» Problem statement:
Repeat exactly the lines that run from the one containing "## 📄 License" to the end of the data, and leave out all others.

[Saved entries]
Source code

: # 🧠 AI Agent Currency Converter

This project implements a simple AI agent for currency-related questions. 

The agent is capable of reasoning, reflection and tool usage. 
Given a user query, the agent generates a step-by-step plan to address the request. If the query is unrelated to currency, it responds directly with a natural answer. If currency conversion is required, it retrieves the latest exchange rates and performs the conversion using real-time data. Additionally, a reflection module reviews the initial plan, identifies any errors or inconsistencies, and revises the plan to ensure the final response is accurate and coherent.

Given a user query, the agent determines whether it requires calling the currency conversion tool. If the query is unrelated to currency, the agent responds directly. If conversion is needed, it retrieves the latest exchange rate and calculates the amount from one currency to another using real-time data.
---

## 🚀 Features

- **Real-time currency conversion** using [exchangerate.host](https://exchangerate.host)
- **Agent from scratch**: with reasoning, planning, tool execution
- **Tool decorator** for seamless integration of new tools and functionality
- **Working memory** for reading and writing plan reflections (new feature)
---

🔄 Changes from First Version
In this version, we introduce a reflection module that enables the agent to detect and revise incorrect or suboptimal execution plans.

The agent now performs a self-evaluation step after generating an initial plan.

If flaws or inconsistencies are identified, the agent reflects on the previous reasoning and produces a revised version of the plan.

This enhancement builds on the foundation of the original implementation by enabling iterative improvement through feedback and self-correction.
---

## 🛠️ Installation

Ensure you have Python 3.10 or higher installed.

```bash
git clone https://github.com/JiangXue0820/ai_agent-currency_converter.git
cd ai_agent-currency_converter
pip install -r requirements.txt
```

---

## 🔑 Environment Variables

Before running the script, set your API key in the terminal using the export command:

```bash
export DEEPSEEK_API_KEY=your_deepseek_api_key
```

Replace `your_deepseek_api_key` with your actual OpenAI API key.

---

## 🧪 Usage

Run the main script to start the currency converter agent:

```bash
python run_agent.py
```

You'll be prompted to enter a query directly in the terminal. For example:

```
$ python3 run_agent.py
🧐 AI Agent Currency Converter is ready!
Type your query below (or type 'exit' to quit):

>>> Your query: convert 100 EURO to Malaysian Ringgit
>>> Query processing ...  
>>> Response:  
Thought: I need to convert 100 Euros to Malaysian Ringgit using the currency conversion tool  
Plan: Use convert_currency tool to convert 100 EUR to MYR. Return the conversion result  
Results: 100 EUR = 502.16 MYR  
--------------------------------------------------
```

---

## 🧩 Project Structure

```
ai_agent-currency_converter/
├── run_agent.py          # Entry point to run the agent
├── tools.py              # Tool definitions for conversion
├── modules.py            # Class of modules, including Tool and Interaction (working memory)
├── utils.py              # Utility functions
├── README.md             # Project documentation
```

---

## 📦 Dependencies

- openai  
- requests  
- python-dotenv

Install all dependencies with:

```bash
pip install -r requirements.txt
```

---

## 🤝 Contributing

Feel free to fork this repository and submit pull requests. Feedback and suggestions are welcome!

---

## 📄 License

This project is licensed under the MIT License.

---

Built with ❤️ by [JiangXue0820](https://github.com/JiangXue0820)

» Solution to this problem:
## 📄 License

This project is licensed under the MIT License.

---

Built with ❤️ by [JiangXue0820](https://github.com/JiangXue0820)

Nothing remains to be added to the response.